От всего пережитого я окончательно расхворался и слег, сперва в госпиталь, а потом переехал на частную квартиру, где проболел еще три месяца…
Итак, я находился в Бельгии в полной безопасности. Но на мне тяготело какое то тяжелое обвинение, правда, не формулированное ясно и отчетливо, но обвинение в чем то некрасивом… Состояние моего здоровья было ужасно. Тем не менее, я все еще боролся с неудержимым желанием поехать в Москву, броситься в смертельный бой и доказать всю нелепость взводимого на меня обвинения… Но, хорошо зная московские нравы, я не сомневался в том, что мне просто не дадут возможности что либо доказать, а запрут в ЧК и там или заморят или так или иначе просто отправят на тот свет…

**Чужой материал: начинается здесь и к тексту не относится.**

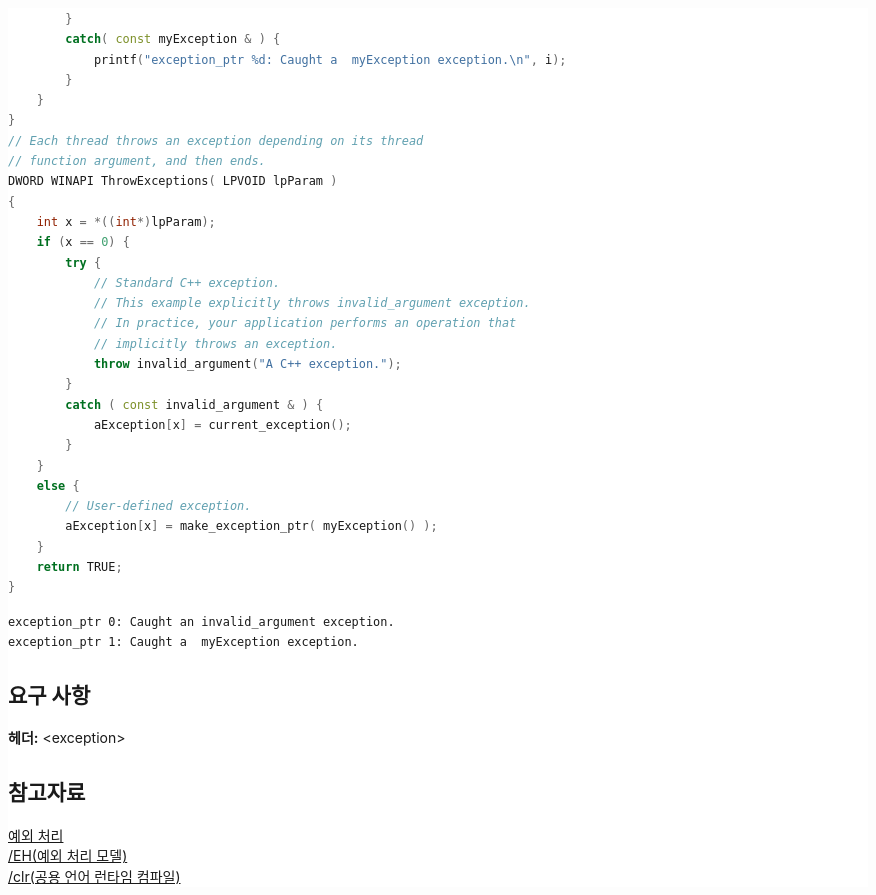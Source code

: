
 ```cpp
        }
        catch( const myException & ) {
            printf("exception_ptr %d: Caught a  myException exception.\n", i);
        }
    }
}
// Each thread throws an exception depending on its thread
// function argument, and then ends.
DWORD WINAPI ThrowExceptions( LPVOID lpParam )
{
    int x = *((int*)lpParam);
    if (x == 0) {
        try {
            // Standard C++ exception.
            // This example explicitly throws invalid_argument exception.
            // In practice, your application performs an operation that
            // implicitly throws an exception.
            throw invalid_argument("A C++ exception.");
        }
        catch ( const invalid_argument & ) {
            aException[x] = current_exception();
        }
    }
    else {
        // User-defined exception.
        aException[x] = make_exception_ptr( myException() );
    }
    return TRUE;
}
```

```Output
exception_ptr 0: Caught an invalid_argument exception.
exception_ptr 1: Caught a  myException exception.
```

## <a name="requirements"></a>요구 사항

**헤더:** \<exception>

## <a name="see-also"></a>참고자료

[예외 처리](../cpp/exception-handling-in-visual-cpp.md)<br/>
[/EH(예외 처리 모델)](../build/reference/eh-exception-handling-model.md)<br/>
[/clr(공용 언어 런타임 컴파일)](../build/reference/clr-common-language-runtime-compilation.md)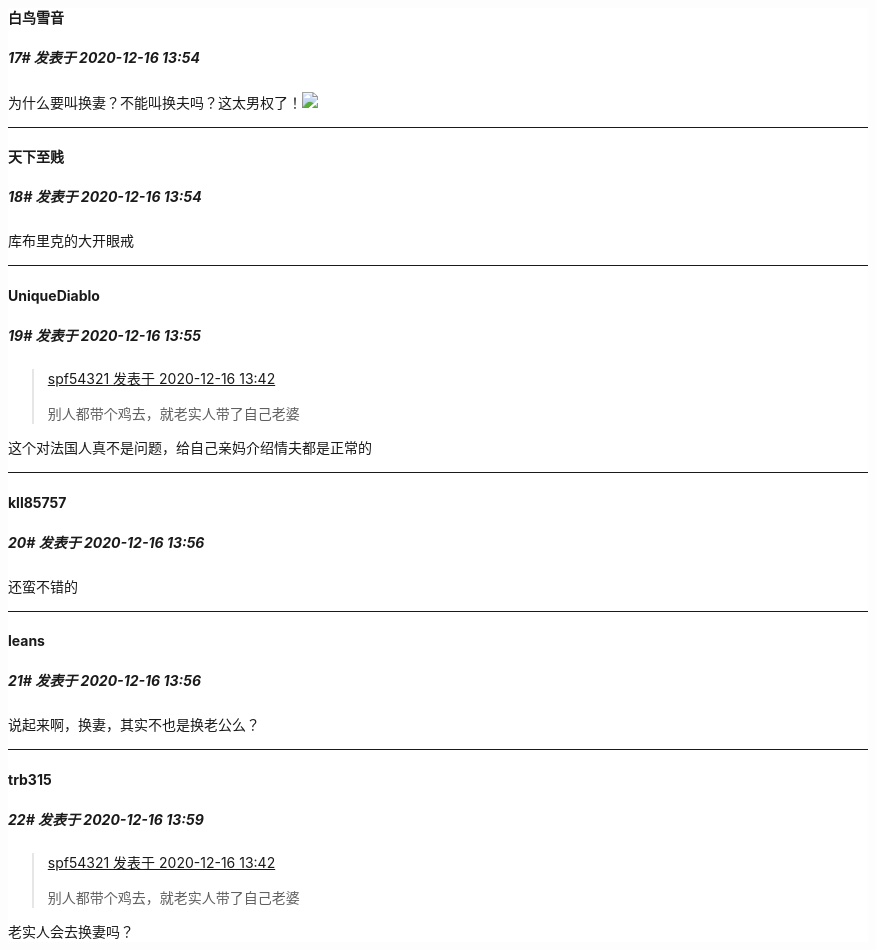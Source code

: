 ####  白鸟雪音  
##### 17#       发表于 2020-12-16 13:54


为什么要叫换妻？不能叫换夫吗？这太男权了！<img src="https://static.saraba1st.com/image/smiley/face2017/130.png" referrerpolicy="no-referrer">


-----

####  天下至贱  
##### 18#       发表于 2020-12-16 13:54


库布里克的大开眼戒


-----

####  UniqueDiablo  
##### 19#       发表于 2020-12-16 13:55


<blockquote><a href="httphttps://bbs.saraba1st.com/2b/forum.php?mod=redirect&amp;goto=findpost&amp;pid=49739934&amp;ptid=1977908" target="_blank">spf54321 发表于 2020-12-16 13:42</a>

别人都带个鸡去，就老实人带了自己老婆</blockquote>
这个对法国人真不是问题，给自己亲妈介绍情夫都是正常的


-----

####  kll85757  
##### 20#       发表于 2020-12-16 13:56


还蛮不错的


-----

####  leans  
##### 21#       发表于 2020-12-16 13:56


说起来啊，换妻，其实不也是换老公么？


-----

####  trb315  
##### 22#       发表于 2020-12-16 13:59


<blockquote><a href="httphttps://bbs.saraba1st.com/2b/forum.php?mod=redirect&amp;goto=findpost&amp;pid=49739934&amp;ptid=1977908" target="_blank">spf54321 发表于 2020-12-16 13:42</a>

别人都带个鸡去，就老实人带了自己老婆</blockquote>
老实人会去换妻吗？
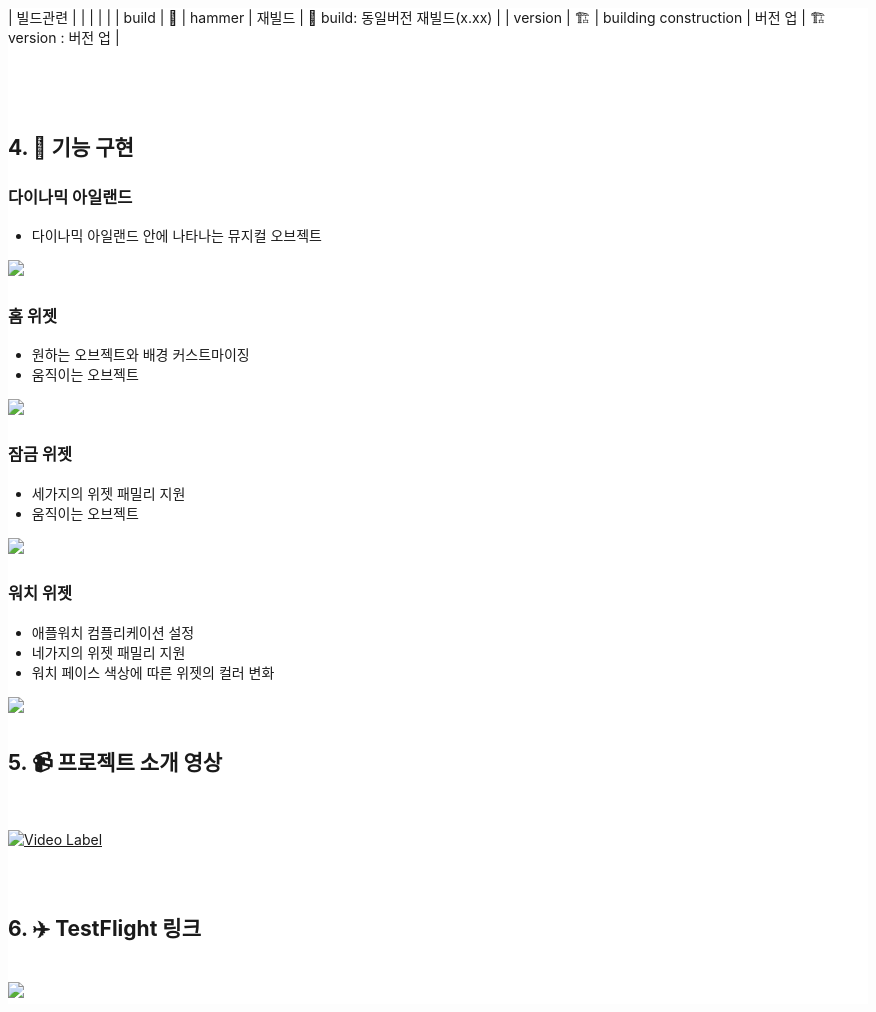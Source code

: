 | 빌드관련 |   |   |   |   |
| build | 🔨 | hammer | 재빌드 | 🔨 build: 동일버전 재빌드(x.xx) |
| version | 🏗️ | building construction | 버전 업 | 🏗️ version : 버전 업 |


<br />

<br />

## 4. 📂 기능 구현
   
### 다이나믹 아일랜드
- 다이나믹 아일랜드 안에 나타나는 뮤지컬 오브젝트
<img src="https://github.com/DeveloperAcademy-POSTECH/MC2-Team14-YesAgreed/assets/91946571/31942f34-6231-48c1-9f57-07fdf304ff91" />
    
### 홈 위젯
- 원하는 오브젝트와 배경 커스트마이징
- 움직이는 오브젝트
<img src="https://github.com/DeveloperAcademy-POSTECH/MC2-Team14-YesAgreed/assets/91946571/3825f775-842e-4031-96f5-988901b61bee"/>
    
    
### 잠금 위젯
- 세가지의 위젯 패밀리 지원
- 움직이는 오브젝트 
<img src="https://github.com/DeveloperAcademy-POSTECH/MC2-Team14-YesAgreed/assets/91946571/788bfc83-2b3e-4a6f-9828-0ae0e724df32" />
    
### 워치 위젯
- 애플워치 컴플리케이션 설정
- 네가지의 위젯 패밀리 지원
- 워치 페이스 색상에 따른 위젯의 컬러 변화

<img src="https://github.com/DeveloperAcademy-POSTECH/MC2-Team14-YesAgreed/assets/91946571/5a9041e1-c0a9-4d94-afbe-ff2d2126ebb2" width="290px" />
    
<br />

## 5. 📹 프로젝트 소개 영상

<br />
   
[![Video Label](http://img.youtube.com/vi/CwdsGAYcoGM/0.jpg)](https://youtu.be/CwdsGAYcoGM)

<br />

## 6. ✈️ TestFlight 링크

<br />

<a href="https://testflight.apple.com/join/GSxeRGAH">
  <img src="https://github.com/DeveloperAcademy-POSTECH/MC2-Team14-YesAgreed/assets/69492686/ab557e9f-d26e-49ae-a0d8-953edb6e2235" width = "200px">
</a>

<br />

Я говорил выше с полной откровенностью о тех, непонятных мне и доселе, неладах, которые возникали между мной и Красиным… Его уже нет в живых. А загадка эта так и остается для меня неразгаданной. И во мне говорить смущение и непонимание – в чем дело? Я знаю, что о Красине говорят много нехорошего. Но, зная его много лет, я не верю, не могу и не хочу варить тем наветам, которые проникли даже в печать, рисующие его, как человека нечестного и коварного. Я с горестью, столь естественной в моем возрасте, вспоминаю о той непонятной для меня черной кошке, которая надолго встала, было, между нами, о моих сомнениях в нем и холодности, появившейся в моем отношении к нему за последнее время моего пребывания в Лондоне. Все это мне непонятно. И, не зная причины всего этого, я ищу объяснения в том, что его жизнь была крайне тяжела, что многое мучило его, чего он не решался высказать даже мне…
И загадка эта тем непонятнее, что с моим уходом из «Аркоса» между нами возникла такая теплая, такая дружеская переписка. Передо мною лежит кучка его писем, написанная частью под диктовку на пишущей машине, частью собственноручно то пером, то карандашом. Занятый сверх головы, он урывал время для писем мне. Чистой дружбой веет от этих дорогих мне писем, заботливостью обо мне…
Привожу выдержки из одного длинного, на пяти страницах, письма от 25-го января 1923 года. Высказывая мне сочувствие по поводу моей болезни, он говорит:
«…Эпоха, в которую мы живем, настолько тяжела и сурова, что каждому из нас, вероятно, до гробовой доски придется не только работать, но и бороться… Как ни тяжело твое положение, и как я ни старался избавить тебя от неприятностей, связанных с этим ревельским делом, мне не удалось его прекратить, и на ликвидацию его тебе, как это ни тяжело, придется потратить свои силы… На днях получилось предписание делегации с требованием твоего приезда, и первый шаг, который необходимо сейчас же сделать, это прислать в делегацию для пересылки в Ревтрибунал подробное и официальное докторское свидетельство, удостоверяющее фактическую невозможность в данный момент совершить поездку в Poccию, с указанием твоих болезней и вообще твоего состояния. Я, по приезде в Москву (он писал за несколько дней до выезда в Москву) постараюсь убедить ретивых ревнителей правосудия, что задержка твоей явки вызвана действительно невозможностью, при данном состоянии здоровья в Москву приехать»… И далее: «…Но я во всяком случае хотел бы, чтобы ты приехал в Москву не позже, скажем, марта, апреля, чтобы еще в мою там бытность можно было урегулировать ревельское дело и, если оно дойдет до разбирательства, лично выступить в суде в числе твоих защитников… Ты можешь мне верить, я сделаю все для урегулирования дела, привлеку к этому Меньжинского и других знающих тебя лично товарищей…» Письмо заканчивается: «Ну, прощай, милый Жорж. Итак, не хандри, подтянись, поскорее вставай на ноги. Мы еще поработаем».